## [What you are asked to do]
Whenever a line below mentions the word "expand", that line should be copied.

## [Information]
■ ■ ■

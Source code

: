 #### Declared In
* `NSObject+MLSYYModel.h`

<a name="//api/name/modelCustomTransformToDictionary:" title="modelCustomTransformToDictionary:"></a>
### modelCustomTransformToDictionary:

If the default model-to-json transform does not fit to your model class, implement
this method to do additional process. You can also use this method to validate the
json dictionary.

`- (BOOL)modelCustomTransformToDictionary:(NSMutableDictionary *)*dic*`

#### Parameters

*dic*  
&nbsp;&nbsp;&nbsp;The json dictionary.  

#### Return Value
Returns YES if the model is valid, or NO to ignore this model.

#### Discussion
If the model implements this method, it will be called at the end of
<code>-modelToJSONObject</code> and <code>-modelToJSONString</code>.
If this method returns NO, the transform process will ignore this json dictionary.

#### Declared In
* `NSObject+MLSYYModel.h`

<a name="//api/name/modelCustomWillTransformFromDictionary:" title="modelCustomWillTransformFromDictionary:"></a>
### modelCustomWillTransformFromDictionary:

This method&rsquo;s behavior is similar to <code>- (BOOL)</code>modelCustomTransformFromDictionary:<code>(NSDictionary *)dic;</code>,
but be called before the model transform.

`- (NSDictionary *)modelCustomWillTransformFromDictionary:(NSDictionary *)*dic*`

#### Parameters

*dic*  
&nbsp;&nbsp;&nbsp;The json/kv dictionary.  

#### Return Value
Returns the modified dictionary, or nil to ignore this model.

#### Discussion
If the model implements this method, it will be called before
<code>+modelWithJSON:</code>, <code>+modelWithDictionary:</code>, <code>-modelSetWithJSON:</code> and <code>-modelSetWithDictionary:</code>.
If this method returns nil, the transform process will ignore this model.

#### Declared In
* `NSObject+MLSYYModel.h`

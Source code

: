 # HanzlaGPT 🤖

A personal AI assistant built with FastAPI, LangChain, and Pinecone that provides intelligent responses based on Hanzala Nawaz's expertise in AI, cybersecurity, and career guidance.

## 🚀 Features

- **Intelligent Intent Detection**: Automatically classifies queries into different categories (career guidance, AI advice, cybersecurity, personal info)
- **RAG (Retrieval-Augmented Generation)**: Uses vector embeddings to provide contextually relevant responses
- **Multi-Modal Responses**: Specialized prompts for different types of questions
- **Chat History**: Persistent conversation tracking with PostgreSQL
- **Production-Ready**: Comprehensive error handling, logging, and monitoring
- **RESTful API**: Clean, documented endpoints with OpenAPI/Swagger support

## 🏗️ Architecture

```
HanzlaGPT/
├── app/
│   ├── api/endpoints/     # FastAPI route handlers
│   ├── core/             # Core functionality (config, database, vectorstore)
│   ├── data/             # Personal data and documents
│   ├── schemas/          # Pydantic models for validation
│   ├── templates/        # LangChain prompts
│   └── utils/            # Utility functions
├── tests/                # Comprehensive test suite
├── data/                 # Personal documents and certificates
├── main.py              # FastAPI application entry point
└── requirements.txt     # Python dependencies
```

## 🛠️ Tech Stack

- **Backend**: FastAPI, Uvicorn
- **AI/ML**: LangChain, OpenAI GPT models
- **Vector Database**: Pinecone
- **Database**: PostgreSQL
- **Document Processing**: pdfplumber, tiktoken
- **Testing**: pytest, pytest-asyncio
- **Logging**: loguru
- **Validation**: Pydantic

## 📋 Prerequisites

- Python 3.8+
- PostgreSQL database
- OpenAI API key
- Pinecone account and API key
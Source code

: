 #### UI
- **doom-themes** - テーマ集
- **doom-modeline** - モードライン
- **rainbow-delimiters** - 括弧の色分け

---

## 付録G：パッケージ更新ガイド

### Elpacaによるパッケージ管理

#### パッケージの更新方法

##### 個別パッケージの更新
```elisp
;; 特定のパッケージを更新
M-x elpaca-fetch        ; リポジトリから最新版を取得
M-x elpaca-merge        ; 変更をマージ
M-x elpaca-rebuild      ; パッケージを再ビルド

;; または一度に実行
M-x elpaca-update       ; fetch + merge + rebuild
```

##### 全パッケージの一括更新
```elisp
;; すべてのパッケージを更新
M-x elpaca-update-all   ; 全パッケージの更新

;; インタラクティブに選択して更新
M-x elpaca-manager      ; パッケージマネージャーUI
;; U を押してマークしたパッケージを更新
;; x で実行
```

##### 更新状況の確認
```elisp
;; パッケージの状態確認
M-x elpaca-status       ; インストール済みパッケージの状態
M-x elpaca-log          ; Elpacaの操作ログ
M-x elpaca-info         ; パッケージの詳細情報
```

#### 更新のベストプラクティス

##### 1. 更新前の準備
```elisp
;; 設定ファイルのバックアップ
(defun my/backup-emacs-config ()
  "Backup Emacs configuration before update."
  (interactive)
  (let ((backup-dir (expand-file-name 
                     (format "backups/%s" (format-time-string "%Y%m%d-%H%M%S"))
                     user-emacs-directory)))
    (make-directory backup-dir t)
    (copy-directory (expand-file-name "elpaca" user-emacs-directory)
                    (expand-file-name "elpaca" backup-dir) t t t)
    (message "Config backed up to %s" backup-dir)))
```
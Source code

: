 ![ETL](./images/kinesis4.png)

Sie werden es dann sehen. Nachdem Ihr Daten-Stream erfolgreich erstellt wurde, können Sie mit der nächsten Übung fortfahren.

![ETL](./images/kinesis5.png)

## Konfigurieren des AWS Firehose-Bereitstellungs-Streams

■ ■ ■

## [Expected answer]
  (let ((backup-dir (expand-file-name 
    (copy-directory (expand-file-name "elpaca" user-emacs-directory)
                    (expand-file-name "elpaca" backup-dir) t t t)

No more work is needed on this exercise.